▶ [ASSIGNMENT]: Please take the entries below from the first line through the line containing "Data Cleaning: Cleaned" and repeat them exactly, leaving out everything after.

▶ [DATA SHOWN]:
*-*-*

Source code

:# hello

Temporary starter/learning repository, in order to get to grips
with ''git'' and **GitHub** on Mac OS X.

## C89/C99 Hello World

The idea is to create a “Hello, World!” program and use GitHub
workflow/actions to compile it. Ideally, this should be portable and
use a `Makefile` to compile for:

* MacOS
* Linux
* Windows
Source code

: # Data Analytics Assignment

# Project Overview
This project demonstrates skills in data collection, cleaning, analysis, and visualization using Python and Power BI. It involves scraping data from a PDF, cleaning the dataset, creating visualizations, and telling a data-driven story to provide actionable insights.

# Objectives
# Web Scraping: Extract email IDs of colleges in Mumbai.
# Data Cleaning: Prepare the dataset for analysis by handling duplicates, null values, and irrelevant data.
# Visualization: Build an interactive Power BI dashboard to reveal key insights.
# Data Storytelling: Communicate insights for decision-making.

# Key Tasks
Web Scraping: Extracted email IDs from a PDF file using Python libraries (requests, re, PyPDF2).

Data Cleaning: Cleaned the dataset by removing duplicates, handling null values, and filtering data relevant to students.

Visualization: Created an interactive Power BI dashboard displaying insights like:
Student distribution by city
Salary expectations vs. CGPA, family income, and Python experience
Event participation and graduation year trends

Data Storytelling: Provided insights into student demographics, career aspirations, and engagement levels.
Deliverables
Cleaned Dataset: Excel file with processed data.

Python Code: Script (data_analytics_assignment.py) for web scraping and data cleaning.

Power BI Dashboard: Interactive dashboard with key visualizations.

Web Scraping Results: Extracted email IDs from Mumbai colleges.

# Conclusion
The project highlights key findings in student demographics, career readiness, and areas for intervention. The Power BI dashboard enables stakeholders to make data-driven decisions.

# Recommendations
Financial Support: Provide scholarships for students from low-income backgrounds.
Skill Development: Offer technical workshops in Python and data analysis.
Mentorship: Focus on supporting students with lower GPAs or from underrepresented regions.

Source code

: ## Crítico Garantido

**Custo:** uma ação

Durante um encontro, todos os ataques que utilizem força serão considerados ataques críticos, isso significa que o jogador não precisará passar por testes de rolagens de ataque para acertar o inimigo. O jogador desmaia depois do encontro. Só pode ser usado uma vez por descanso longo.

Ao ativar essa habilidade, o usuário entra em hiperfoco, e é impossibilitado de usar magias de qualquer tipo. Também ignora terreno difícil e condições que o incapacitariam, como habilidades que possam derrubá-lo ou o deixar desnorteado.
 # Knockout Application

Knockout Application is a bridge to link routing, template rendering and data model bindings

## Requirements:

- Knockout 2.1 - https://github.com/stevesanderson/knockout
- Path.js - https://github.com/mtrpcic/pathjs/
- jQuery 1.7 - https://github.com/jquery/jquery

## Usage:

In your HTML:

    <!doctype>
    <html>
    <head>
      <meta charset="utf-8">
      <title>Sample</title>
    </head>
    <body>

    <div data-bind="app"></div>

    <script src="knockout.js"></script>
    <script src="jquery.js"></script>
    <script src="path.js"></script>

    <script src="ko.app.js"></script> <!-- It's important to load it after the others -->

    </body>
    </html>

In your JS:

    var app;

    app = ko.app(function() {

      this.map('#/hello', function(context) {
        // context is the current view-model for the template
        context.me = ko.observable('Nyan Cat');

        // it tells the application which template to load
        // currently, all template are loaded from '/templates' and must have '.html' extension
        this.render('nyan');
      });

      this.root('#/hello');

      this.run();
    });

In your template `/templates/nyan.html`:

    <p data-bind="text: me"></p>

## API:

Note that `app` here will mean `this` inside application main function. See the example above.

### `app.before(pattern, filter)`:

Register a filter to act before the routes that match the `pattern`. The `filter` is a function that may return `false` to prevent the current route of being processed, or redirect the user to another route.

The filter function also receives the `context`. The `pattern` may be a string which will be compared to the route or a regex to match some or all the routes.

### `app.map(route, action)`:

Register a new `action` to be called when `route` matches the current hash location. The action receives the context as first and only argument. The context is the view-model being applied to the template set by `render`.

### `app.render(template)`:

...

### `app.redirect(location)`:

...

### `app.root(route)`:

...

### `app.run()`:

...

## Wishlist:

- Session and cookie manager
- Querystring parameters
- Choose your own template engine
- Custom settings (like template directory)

*-*-*

▶ [EXERCISE OUTPUT]:
Source code

:# hello

Temporary starter/learning repository, in order to get to grips
with ''git'' and **GitHub** on Mac OS X.

## C89/C99 Hello World

The idea is to create a “Hello, World!” program and use GitHub
workflow/actions to compile it. Ideally, this should be portable and
use a `Makefile` to compile for:

* MacOS
* Linux
* Windows
Source code

: # Data Analytics Assignment

# Project Overview
This project demonstrates skills in data collection, cleaning, analysis, and visualization using Python and Power BI. It involves scraping data from a PDF, cleaning the dataset, creating visualizations, and telling a data-driven story to provide actionable insights.

# Objectives
# Web Scraping: Extract email IDs of colleges in Mumbai.
# Data Cleaning: Prepare the dataset for analysis by handling duplicates, null values, and irrelevant data.
# Visualization: Build an interactive Power BI dashboard to reveal key insights.
# Data Storytelling: Communicate insights for decision-making.

# Key Tasks
Web Scraping: Extracted email IDs from a PDF file using Python libraries (requests, re, PyPDF2).

Data Cleaning: Cleaned the dataset by removing duplicates, handling null values, and filtering data relevant to students.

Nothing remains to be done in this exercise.